"Wir wollten weg": Ein Memoir enthüllt das Leid unter der DDR-Diktatur und den Kampf um Gerechtigkeit
Lilian Barth"Wir wollten weg": Ein Memoir enthüllt das Leid unter der DDR-Diktatur und den Kampf um Gerechtigkeit
Ein neues Memoir von Peter Niebergall wirft ein Licht auf die harte Realität des Lebens unter dem DDR-Regime."Wir wollten weg" erzählt vom Kampf seiner Familie gegen das unterdrückerische System der DDR – von Verhaftung und Haft bis hin zum späteren Ringen um Gerechtigkeit nach der Wiedervereinigung. Das Buch untersucht zudem, wie sich das wiedervereinigte Deutschland mit dem Erbe seiner zweiten Diktatur auseinandergesetzt hat.

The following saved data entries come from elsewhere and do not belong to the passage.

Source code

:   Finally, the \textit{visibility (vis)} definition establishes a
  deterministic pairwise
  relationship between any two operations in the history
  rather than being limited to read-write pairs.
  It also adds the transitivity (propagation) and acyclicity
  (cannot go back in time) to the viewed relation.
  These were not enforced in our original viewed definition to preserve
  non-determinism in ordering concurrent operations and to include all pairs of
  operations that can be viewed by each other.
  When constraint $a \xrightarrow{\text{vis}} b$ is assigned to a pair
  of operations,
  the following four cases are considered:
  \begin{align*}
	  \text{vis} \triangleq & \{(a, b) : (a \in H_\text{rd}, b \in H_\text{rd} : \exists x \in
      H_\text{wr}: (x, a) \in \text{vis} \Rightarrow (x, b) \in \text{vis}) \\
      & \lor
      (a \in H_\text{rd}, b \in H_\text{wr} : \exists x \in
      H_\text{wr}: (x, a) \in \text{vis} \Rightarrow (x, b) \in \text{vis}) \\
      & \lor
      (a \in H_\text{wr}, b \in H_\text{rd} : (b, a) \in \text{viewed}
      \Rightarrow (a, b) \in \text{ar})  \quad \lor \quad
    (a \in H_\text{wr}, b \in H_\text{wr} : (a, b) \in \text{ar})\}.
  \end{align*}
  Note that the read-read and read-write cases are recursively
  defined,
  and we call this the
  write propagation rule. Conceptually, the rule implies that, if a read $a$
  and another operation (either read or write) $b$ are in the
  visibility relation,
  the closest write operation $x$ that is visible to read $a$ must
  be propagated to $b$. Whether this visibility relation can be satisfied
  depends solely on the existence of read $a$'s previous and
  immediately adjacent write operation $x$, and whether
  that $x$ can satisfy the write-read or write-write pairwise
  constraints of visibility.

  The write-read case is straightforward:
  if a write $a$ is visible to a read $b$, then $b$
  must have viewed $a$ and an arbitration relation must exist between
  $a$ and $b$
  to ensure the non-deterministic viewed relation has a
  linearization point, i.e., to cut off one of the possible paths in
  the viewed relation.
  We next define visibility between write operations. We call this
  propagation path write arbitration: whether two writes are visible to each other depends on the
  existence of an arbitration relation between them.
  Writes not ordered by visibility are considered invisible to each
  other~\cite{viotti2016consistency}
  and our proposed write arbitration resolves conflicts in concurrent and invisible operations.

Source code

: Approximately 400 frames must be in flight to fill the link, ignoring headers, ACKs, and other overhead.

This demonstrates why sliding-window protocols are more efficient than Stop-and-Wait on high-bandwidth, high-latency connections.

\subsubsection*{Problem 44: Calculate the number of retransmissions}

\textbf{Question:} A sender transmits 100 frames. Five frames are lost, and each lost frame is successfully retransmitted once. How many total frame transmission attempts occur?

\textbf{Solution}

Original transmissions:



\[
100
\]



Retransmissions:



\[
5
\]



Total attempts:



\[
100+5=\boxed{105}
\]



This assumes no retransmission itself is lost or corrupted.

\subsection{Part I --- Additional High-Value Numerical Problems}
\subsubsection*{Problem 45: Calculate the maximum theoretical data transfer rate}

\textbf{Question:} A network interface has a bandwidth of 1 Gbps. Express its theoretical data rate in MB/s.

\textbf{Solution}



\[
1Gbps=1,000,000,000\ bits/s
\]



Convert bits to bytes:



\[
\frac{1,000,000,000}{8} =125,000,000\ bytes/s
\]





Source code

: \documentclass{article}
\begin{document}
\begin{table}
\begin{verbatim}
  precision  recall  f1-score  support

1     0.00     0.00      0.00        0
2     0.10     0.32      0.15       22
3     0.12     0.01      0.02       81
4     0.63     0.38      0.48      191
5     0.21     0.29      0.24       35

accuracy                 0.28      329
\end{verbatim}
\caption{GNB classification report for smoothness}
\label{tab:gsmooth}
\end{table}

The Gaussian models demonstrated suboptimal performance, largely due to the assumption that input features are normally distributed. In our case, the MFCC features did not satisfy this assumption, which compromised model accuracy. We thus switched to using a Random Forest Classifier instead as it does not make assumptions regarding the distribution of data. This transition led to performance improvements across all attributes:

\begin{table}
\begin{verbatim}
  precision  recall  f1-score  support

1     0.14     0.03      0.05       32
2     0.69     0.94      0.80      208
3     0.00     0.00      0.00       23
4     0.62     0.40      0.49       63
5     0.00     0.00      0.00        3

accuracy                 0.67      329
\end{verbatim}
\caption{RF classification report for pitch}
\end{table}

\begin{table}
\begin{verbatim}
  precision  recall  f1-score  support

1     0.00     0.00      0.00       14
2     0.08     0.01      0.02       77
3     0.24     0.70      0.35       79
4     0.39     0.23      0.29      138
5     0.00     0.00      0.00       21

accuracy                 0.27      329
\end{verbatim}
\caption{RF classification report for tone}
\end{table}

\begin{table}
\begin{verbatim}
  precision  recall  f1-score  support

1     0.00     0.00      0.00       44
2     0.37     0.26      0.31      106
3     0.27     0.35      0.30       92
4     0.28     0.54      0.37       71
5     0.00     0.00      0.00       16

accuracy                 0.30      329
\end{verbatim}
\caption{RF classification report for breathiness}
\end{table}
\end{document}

Niebergalls Geschichte beginnt 1968, als er die sowjetische Invasion in der Tschechoslowakei während des Prager Frühlings miterlebte. Jahrzehnte später, in den 1980er-Jahren, beantragten er und seine Frau Heidi die Ausreise in die Bundesrepublik – eine Entscheidung, die sie zu Zielen des Staates machte. Am 6. August 1983 wurden das Ehepaar und andere Bürgerrechtler von der Stasi festgenommen. Ihnen wurde "staatsfeindliche Hetze" vorgeworfen, angeklagt von Ekkehard Kaul, einem Staatsanwalt, der dem SED-Regime treu ergeben war.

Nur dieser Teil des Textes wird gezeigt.